Lacker ticked off a variety of economic indicators that he says show that the Fed does not need to keep its benchmark federal funds rate at zero as it has since late 2008. The list included rising consumer spending, a tightening labor market, a relatively steady inflation rate and falling unemployment.
He acknowledged that recent wide fluctuations in the stock market have caused some observers to worry that a rate hike at this time would be a bad move.
Lacker, however, argues that economic problems in China causing market jitters have “only limited implications” for the U.S. economy. Therefore “recent market developments will have only limited implications for the appropriate path of monetary policy,” he said.
Lacker noted that the Fed has overreacted in the past to market swings that were unconnected to economic fundamentals. The central bank cut rates three times in 1998-99, he notes, but wound up taking back those actions the following year.
Lacker also discounted concerns about declining worker participation in the labor market. He conceded that, if part-time workers and people who have left the workforce are included, the July unemployment rate would have been 10.4 percent, well above the official rate of 5.3 percent.

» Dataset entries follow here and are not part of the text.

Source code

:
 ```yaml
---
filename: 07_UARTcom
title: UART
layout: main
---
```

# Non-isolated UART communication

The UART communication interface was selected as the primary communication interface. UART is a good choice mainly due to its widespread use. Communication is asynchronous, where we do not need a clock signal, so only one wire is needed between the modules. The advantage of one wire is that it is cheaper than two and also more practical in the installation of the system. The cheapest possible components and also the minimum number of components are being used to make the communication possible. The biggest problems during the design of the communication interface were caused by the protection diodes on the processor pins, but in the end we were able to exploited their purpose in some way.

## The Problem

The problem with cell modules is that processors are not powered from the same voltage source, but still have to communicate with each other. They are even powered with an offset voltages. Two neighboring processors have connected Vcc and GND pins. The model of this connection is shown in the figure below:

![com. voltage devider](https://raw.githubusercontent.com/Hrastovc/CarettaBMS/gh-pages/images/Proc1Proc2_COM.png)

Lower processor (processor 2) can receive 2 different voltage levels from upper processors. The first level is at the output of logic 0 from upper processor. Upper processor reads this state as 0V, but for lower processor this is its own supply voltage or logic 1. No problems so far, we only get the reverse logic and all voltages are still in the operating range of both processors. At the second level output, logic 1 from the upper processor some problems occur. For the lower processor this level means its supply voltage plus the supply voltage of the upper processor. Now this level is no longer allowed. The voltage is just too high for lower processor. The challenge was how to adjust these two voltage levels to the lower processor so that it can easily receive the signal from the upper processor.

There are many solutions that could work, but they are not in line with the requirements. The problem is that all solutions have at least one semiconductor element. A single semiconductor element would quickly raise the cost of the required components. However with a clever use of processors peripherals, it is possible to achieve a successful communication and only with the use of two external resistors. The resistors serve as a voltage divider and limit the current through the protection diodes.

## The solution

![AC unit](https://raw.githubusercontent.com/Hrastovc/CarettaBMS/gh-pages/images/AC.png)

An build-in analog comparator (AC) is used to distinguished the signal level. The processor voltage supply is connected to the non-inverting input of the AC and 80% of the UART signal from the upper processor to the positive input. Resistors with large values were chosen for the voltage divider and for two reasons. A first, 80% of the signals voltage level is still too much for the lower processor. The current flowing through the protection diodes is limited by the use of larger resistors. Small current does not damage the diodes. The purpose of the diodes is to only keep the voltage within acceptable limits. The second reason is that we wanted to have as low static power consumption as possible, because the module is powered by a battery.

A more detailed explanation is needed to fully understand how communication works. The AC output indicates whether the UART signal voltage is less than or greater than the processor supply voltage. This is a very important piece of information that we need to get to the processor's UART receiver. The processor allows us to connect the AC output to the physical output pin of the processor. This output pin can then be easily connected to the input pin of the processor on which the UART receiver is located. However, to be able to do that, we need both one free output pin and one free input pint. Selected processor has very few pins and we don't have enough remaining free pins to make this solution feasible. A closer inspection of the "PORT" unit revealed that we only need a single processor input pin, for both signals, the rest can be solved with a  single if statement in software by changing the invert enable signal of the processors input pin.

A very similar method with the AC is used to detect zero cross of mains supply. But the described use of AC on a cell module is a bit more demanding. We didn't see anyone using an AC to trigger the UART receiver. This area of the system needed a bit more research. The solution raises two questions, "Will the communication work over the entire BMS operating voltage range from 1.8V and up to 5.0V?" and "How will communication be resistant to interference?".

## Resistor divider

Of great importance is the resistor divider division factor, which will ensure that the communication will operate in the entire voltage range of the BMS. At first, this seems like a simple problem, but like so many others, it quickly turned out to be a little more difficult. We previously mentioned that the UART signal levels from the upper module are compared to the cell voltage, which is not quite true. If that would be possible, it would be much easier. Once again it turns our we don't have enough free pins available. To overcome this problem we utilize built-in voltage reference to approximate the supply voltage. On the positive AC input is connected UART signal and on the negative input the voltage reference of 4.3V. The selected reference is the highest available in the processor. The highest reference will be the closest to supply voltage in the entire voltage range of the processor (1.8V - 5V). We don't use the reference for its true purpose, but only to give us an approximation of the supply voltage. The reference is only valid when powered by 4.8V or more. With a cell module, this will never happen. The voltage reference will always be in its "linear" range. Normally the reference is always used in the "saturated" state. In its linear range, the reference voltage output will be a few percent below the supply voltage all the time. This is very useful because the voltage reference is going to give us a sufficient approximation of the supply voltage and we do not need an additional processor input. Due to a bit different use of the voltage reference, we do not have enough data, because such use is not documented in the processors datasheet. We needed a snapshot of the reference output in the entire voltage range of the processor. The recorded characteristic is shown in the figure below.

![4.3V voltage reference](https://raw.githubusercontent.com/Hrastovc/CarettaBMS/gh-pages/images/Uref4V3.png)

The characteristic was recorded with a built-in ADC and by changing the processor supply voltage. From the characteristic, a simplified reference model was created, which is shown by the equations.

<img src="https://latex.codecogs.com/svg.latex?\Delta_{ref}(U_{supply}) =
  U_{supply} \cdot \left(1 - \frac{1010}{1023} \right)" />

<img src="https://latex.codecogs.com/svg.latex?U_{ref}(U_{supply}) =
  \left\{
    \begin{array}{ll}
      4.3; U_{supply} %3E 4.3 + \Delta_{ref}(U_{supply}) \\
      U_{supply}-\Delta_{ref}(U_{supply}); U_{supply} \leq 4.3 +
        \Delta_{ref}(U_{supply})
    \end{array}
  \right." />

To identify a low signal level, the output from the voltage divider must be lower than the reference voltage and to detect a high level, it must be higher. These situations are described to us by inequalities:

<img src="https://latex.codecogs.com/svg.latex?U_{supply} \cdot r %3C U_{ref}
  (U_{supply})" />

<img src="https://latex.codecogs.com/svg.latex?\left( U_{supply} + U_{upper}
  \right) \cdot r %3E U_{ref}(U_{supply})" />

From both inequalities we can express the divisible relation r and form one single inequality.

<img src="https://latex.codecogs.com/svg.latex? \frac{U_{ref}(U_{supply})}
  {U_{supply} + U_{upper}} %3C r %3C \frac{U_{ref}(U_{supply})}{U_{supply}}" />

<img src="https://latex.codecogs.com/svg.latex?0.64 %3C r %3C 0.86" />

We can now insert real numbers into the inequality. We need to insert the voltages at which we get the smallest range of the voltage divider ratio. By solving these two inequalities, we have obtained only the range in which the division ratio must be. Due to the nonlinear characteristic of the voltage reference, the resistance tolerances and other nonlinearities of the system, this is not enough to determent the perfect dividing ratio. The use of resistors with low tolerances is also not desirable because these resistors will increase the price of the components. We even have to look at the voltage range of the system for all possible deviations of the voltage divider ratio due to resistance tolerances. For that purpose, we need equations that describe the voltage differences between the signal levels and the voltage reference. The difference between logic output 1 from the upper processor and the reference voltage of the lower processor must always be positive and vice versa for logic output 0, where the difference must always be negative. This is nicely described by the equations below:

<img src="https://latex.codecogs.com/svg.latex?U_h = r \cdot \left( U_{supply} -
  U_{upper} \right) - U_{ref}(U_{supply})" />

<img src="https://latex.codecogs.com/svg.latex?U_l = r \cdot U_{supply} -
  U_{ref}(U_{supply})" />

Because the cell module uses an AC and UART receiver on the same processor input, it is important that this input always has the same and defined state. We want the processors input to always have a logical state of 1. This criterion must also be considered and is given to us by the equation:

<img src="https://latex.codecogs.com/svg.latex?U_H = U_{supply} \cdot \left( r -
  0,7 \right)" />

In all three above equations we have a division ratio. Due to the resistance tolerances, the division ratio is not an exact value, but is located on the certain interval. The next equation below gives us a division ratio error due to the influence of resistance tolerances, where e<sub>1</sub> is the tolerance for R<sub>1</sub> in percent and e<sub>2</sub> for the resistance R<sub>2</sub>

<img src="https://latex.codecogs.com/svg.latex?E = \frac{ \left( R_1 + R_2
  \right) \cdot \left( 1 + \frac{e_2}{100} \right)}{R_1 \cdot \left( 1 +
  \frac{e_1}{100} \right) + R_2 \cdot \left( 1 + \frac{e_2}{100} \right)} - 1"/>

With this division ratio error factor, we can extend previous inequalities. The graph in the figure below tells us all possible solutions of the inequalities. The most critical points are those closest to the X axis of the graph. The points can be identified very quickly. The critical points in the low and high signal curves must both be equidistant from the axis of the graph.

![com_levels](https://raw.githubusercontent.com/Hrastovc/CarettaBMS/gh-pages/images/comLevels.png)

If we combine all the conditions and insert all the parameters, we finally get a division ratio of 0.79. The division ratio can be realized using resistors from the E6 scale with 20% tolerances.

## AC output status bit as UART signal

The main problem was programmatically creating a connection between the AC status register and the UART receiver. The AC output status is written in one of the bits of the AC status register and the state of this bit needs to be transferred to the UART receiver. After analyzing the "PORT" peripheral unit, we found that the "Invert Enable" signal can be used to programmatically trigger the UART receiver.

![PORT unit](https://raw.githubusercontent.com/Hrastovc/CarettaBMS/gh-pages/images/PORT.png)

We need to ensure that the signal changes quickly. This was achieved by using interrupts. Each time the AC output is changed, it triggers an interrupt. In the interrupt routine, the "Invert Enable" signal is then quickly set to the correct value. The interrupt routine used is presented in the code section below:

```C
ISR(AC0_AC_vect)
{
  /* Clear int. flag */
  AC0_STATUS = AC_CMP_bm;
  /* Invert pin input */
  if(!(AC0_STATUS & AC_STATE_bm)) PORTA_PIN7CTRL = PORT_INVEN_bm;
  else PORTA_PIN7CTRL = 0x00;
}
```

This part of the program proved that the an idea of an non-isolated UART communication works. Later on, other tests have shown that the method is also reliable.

“But most of the people who have left the labor force are not currently looking for work. The decline in labor force participation has been driven mainly by structural and demographic factors, such as the growing number of people enrolling in college and the large baby boom generation reaching retirement age. In addition, research indicates that not all people without a job have the same propensity to return to work,” he said. “Overall, I believe the evidence indicates that labor market conditions no longer warrant continuation of exceptionally low interest rates.”
While the Richmond Fed president was making his speech, the Labor Department reported that the economy added 173,000 jobs in August while the unemployment rate fell to 5.1 percent. He later described the report as “good, right down the middle of the fairway.”
Lacker, known as an inflation “hawk,” believes there is a danger in waiting too long to begin raising rates. Delay “could require a more dramatic increase in rates to restrain inflation pressures once they have become apparent in the data,” he said.
Lacker said the Fed’s reluctance to raise rates in the mid-1960s set off the period of “Great Inflation” that lasted until the early 1980s.
Despite the evidence of a strengthening economy that he put forth, Lacker made no commitment Friday to push for a rate increase at the FOMC meeting.
“I will not make a final decision on the question until I have had the benefit of discussions with my colleagues at the upcoming meeting and have reviewed the additional data we will receive between now and then,” he said.